O Chega pretende avançar com um projeto de lei que introduza maior clareza nas regras de divulgação dos financiadores dos partidos. Entre os pontos-chave da iniciativa destacam-se:
- Divulgação nominativa de donativos: sobretudo para contribuições de maior valor, que, segundo Ventura, devem ser identificadas publicamente para garantir escrutínio.
- Proteção de dados pessoais: apesar da identificação dos doadores, o partido defende que informações sensíveis — como número fiscal, morada ou dados profissionais — não devem ser divulgadas.
- Reforço da fiscalização: proposta de mais meios para entidades como a Entidade para a Transparência, que, segundo o líder partidário, tem tido uma taxa de verificação considerada baixa.
- Sanções mais visíveis e eficazes: com o objetivo de aumentar o efeito dissuasor em casos de incumprimento.
- Extensão do debate à comunicação social: Ventura sugeriu maior transparência também no financiamento dos media, admitindo a possibilidade de equiparar regras às aplicadas a titulares de cargos públicos (ainda que como hipótese em estudo).
Outro ponto relevante é a defesa do papel das entidades de controlo, como o Tribunal de Contas, com críticas a eventuais fragilizações desses mecanismos.

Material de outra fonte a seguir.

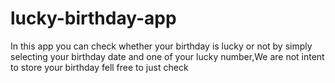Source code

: # lucky-birthday-app
In this app you can check whether your birthday is lucky or not by simply selecting your birthday date and one of your lucky number,We are not intent to store your birthday fell free to just check
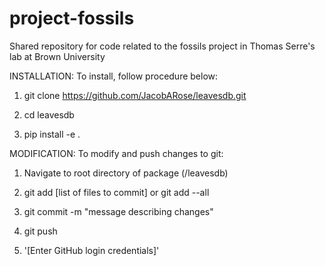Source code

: # project-fossils
Shared repository for code related to the fossils project in Thomas Serre's lab at Brown University


INSTALLATION:
To install, follow procedure below:

1) git clone https://github.com/JacobARose/leavesdb.git

2) cd leavesdb

3) pip install -e .

MODIFICATION:
To modify and push changes to git:

1) Navigate to root directory of package (/leavesdb)

2) git add [list of files to commit]
	or
   git add --all

3) git commit -m "message describing changes"

4) git push

5) '[Enter GitHub login credentials]'
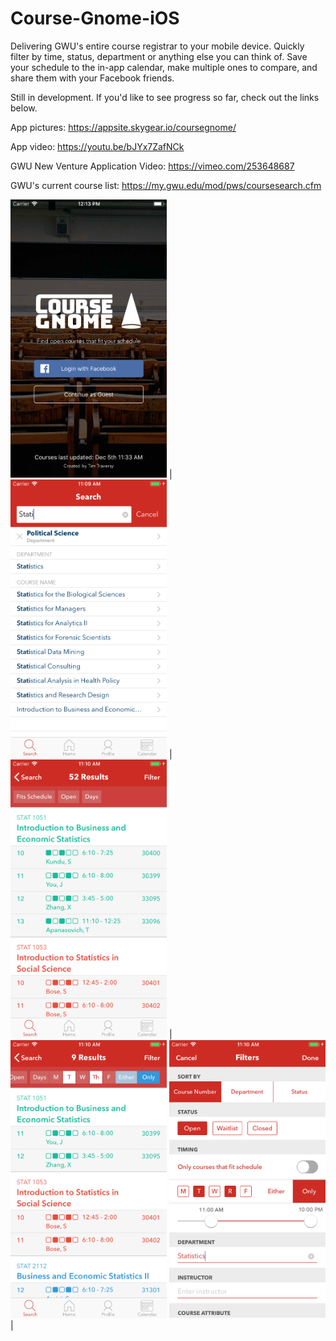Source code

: # Course-Gnome-iOS
Delivering GWU's entire course registrar to your mobile device. Quickly filter by time, status, department or anything else you can think of. Save your schedule to the in-app calendar, make multiple ones to compare, and share them with your Facebook friends.

Still in development. If you'd like to see progress so far, check out the links below.

App pictures: https://appsite.skygear.io/coursegnome/

App video: https://youtu.be/bJYx7ZafNCk

GWU New Venture Application Video: https://vimeo.com/253648687

GWU's current course list: https://my.gwu.edu/mod/pws/coursesearch.cfm

<img src="https://github.com/timtraversy/Course-Gnome-iOS/blob/master/Screenshots/Simulator%20Screen%20Shot%20-%20iPhone%206s%20-%202017-12-05%20at%2012.13.49.png" width="250"> |
<img src="https://github.com/timtraversy/Course-Gnome-iOS/blob/master/Screenshots/Simulator%20Screen%20Shot%20-%20iPhone%206s%20-%202017-12-28%20at%2011.09.58.png" width="250"> |
<img src="https://github.com/timtraversy/Course-Gnome-iOS/blob/master/Screenshots/Simulator%20Screen%20Shot%20-%20iPhone%206s%20-%202017-12-28%20at%2011.10.11.png" width="250"> |
<img src="https://github.com/timtraversy/Course-Gnome-iOS/blob/master/Screenshots/Simulator%20Screen%20Shot%20-%20iPhone%206s%20-%202017-12-28%20at%2011.10.24.png" width="250">
<img src="https://github.com/timtraversy/Course-Gnome-iOS/blob/master/Screenshots/Simulator%20Screen%20Shot%20-%20iPhone%206s%20-%202017-12-28%20at%2011.10.37.png" width="250"> |
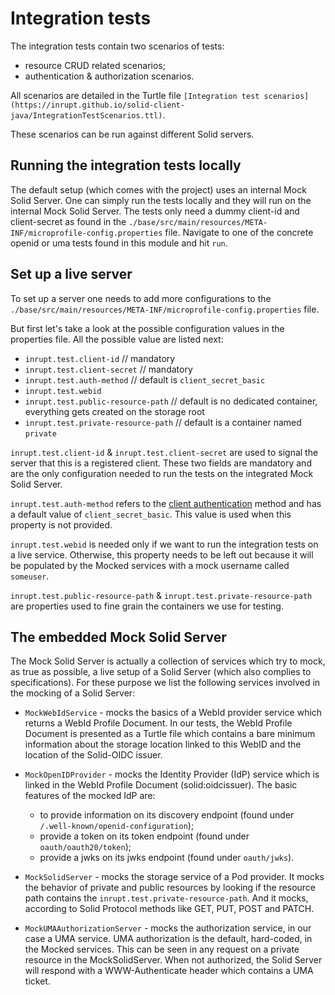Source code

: # Integration tests

The integration tests contain two scenarios of tests:

* resource CRUD related scenarios;
* authentication & authorization scenarios.

All scenarios are detailed in the Turtle file `[Integration test scenarios](https://inrupt.github.io/solid-client-java/IntegrationTestScenarios.ttl)`.

These scenarios can be run against different Solid servers.

## Running the integration tests locally

The default setup (which comes with the project) uses an internal Mock Solid Server. One can simply run the tests locally and they will run on the internal Mock Solid Server. The tests only need a dummy client-id and client-secret as found in the `./base/src/main/resources/META-INF/microprofile-config.properties` file. Navigate to one of the concrete openid or uma tests found in this module and hit `run`.

## Set up a live server

To set up a server one needs to add more configurations to the `./base/src/main/resources/META-INF/microprofile-config.properties` file.

But first let's take a look at the possible configuration values in the properties file.
All the possible value are listed next:

* `inrupt.test.client-id` // mandatory
* `inrupt.test.client-secret` // mandatory
* `inrupt.test.auth-method` // default is `client_secret_basic`
* `inrupt.test.webid`
* `inrupt.test.public-resource-path` // default is no dedicated container, everything gets created on the storage root
* `inrupt.test.private-resource-path` // default is a container named `private`

`inrupt.test.client-id` & `inrupt.test.client-secret` are used to signal the server that this is a registered client. These two fields are mandatory and are the only configuration needed to run the tests on the integrated Mock Solid Server.

`inrupt.test.auth-method` refers to the [client authentication](https://openid.net/specs/openid-connect-core-1_0.html#ClientAuthentication) method and has a default value of `client_secret_basic`. This value is used when this property is not provided.

`inrupt.test.webid` is needed only if we want to run the integration tests on a live service. Otherwise, this property needs to be left out because it will be populated by the Mocked services with a mock username called `someuser`.

`inrupt.test.public-resource-path` & `inrupt.test.private-resource-path` are properties used to fine grain the containers we use for testing.

## The embedded Mock Solid Server

The Mock Solid Server is actually a collection of services which try to mock, as true as possible, a live setup of a Solid Server (which also complies to specifications). For these purpose we list the following services involved in the mocking of a Solid Server:

* `MockWebIdService` - mocks the basics of a WebId provider service which returns a WebId Profile Document. In our tests, the WebId Profile Document is presented as a Turtle file which contains a bare minimum information about the storage location linked to this WebID and the location of the Solid-OIDC issuer.

* `MockOpenIDProvider` - mocks the Identity Provider (IdP) service which is linked in the WebId Profile Document (solid:oidcissuer). The basic features of the mocked IdP are:
  * to provide information on its discovery endpoint (found under `/.well-known/openid-configuration`);
  * provide a token on its token endpoint (found under `oauth/oauth20/token`);
  * provide a jwks on its jwks endpoint (found under `oauth/jwks`).

* `MockSolidServer` - mocks the storage service of a Pod provider. It mocks the behavior of private and public resources by looking if the resource path contains the `inrupt.test.private-resource-path`. And it mocks, according to Solid Protocol methods like GET, PUT, POST and PATCH.

* `MockUMAAuthorizationServer` - mocks the authorization service, in our case a UMA service. UMA authorization is the default, hard-coded, in the Mocked services. This can be seen in any request on a private resource in the MockSolidServer. When not authorized, the Solid Server will respond with a WWW-Authenticate header which contains a UMA ticket.

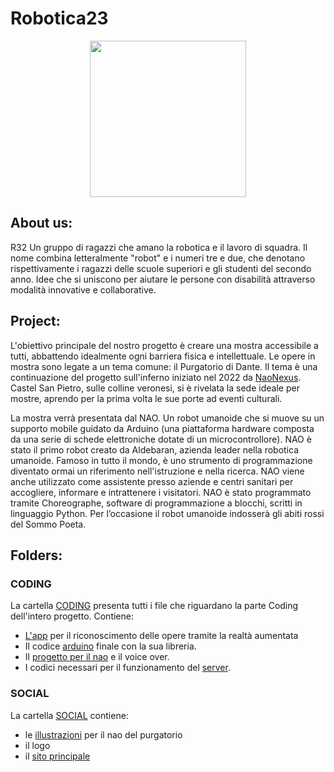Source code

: # Robotica23
<p align="center">
  <img width="250" height="250" src="https://github.com/R32team/Robotica23/blob/main/social/website_main/images/R32-logo.ico">
</p>

## About us:

R32 Un gruppo di ragazzi che amano la robotica e il lavoro di squadra. Il nome combina letteralmente "robot" e i numeri tre e due, che denotano rispettivamente i ragazzi delle scuole superiori e gli studenti del secondo anno. Idee che si uniscono per aiutare le persone con disabilità attraverso modalità innovative e collaborative.

## Project:

L'obiettivo principale del nostro progetto è creare una mostra accessibile a tutti, abbattendo idealmente ogni barriera fisica e intellettuale.
Le opere in mostra sono legate a un tema comune: il Purgatorio di Dante. Il tema è una continuazione del progetto sull'inferno iniziato nel 2022 da [NaoNexus](https://naonexus.altervista.org/naochallenge2022/index.html). Castel San Pietro, sulle colline veronesi, si è rivelata la sede ideale per mostre, aprendo per la prima volta le sue porte ad eventi culturali.

La mostra verrà presentata dal NAO. Un robot umanoide che si muove su un supporto mobile guidato da Arduino (una piattaforma hardware composta da una serie di schede elettroniche dotate di un microcontrollore). 
NAO è stato il primo robot creato da Aldebaran, azienda leader nella robotica umanoide. Famoso in tutto il mondo, è uno strumento di programmazione diventato ormai un riferimento nell'istruzione e nella ricerca.
NAO viene anche utilizzato come assistente presso aziende e centri sanitari per accogliere, informare e intrattenere i visitatori. NAO è stato programmato tramite Choreographe, software di programmazione a blocchi, scritti in linguaggio Python.
Per l’occasione il robot umanoide indosserà gli abiti rossi del Sommo Poeta.

## Folders:

### CODING

La cartella [CODING](https://github.com/R32team/Robotica23/tree/main/coding) presenta tutti i file che riguardano la parte Coding dell'intero progetto.
Contiene:
- [L'app](https://github.com/R32team/Robotica23/tree/main/coding/app_controller) per il riconoscimento delle opere tramite la realtà aumentata
- Il codice [arduino](https://github.com/R32team/Robotica23/tree/main/coding/arduino_finale) finale con la sua libreria.
- Il [progetto per il nao](https://github.com/R32team/Robotica23/tree/main/coding/nao_project) e il voice over.
- I codici necessari per il funzionamento del [server](https://github.com/R32team/Robotica23/tree/main/coding/server_paintings).

### SOCIAL

La cartella [SOCIAL](https://github.com/R32team/Robotica23/tree/main/social) contiene:
- le [illustrazioni](https://github.com/R32team/Robotica23/tree/main/social/asset_purgatorio) per il nao del purgatorio  
- il logo
- il [sito principale](https://r32.altervista.org/)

Politicamente, a iniciativa surge num contexto de disputa narrativa sobre transparência e combate à corrupção, procurando posicionar o partido como defensor de maior escrutínio público, ao mesmo tempo que levanta preocupações sobre eventuais excessos que possam afetar direitos individuais.
O projeto ainda não foi formalmente apresentado no parlamento à data referida, o que significa que os detalhes concretos — incluindo limites, critérios e mecanismos de aplicação — só poderão ser avaliados integralmente após a sua divulgação oficial.